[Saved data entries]
--- --- ---

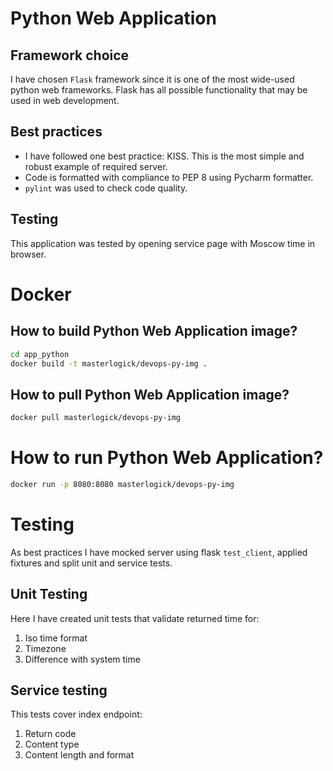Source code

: # Python Web Application

## Framework choice

I have chosen `Flask` framework since it is one of the most wide-used python web frameworks.
Flask has all possible functionality that may be used in web development.

## Best practices

+ I have followed one best practice: KISS. This is the most simple and robust example of required server.
+ Code is formatted with compliance to PEP 8 using Pycharm formatter.
+ `pylint` was used to check code quality.

## Testing

This application was tested by opening service page with Moscow time in browser.

# Docker

## How to build Python Web Application image?

```bash
cd app_python
docker build -t masterlogick/devops-py-img .
```

## How to pull Python Web Application image?

```bash
docker pull masterlogick/devops-py-img
```

# How to run Python Web Application?

```bash
docker run -p 8080:8080 masterlogick/devops-py-img
```

# Testing

As best practices I have mocked server using flask `test_client`, applied fixtures and split unit and service tests.

## Unit Testing

Here I have created unit tests that validate returned time for:

1. Iso time format
2. Timezone
3. Difference with system time

## Service testing

This tests cover index endpoint:

1. Return code
2. Content type
3. Content length and format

--- --- ---

WHAT IS EXPECTED: Please transcribe all of the entries word for word, with the pictures left out.

EXERCISE OUTPUT:
Source code

: # Python Web Application

## Framework choice

I have chosen `Flask` framework since it is one of the most wide-used python web frameworks.
Flask has all possible functionality that may be used in web development.

## Best practices

+ I have followed one best practice: KISS. This is the most simple and robust example of required server.
+ Code is formatted with compliance to PEP 8 using Pycharm formatter.
+ `pylint` was used to check code quality.

## Testing

This application was tested by opening service page with Moscow time in browser.

# Docker

## How to build Python Web Application image?

```bash
cd app_python
docker build -t masterlogick/devops-py-img .
```

## How to pull Python Web Application image?

```bash
docker pull masterlogick/devops-py-img
```

# How to run Python Web Application?

```bash
docker run -p 8080:8080 masterlogick/devops-py-img
```

# Testing

As best practices I have mocked server using flask `test_client`, applied fixtures and split unit and service tests.

## Unit Testing

Here I have created unit tests that validate returned time for:

1. Iso time format
2. Timezone
3. Difference with system time

## Service testing

This tests cover index endpoint:

1. Return code
2. Content type
3. Content length and format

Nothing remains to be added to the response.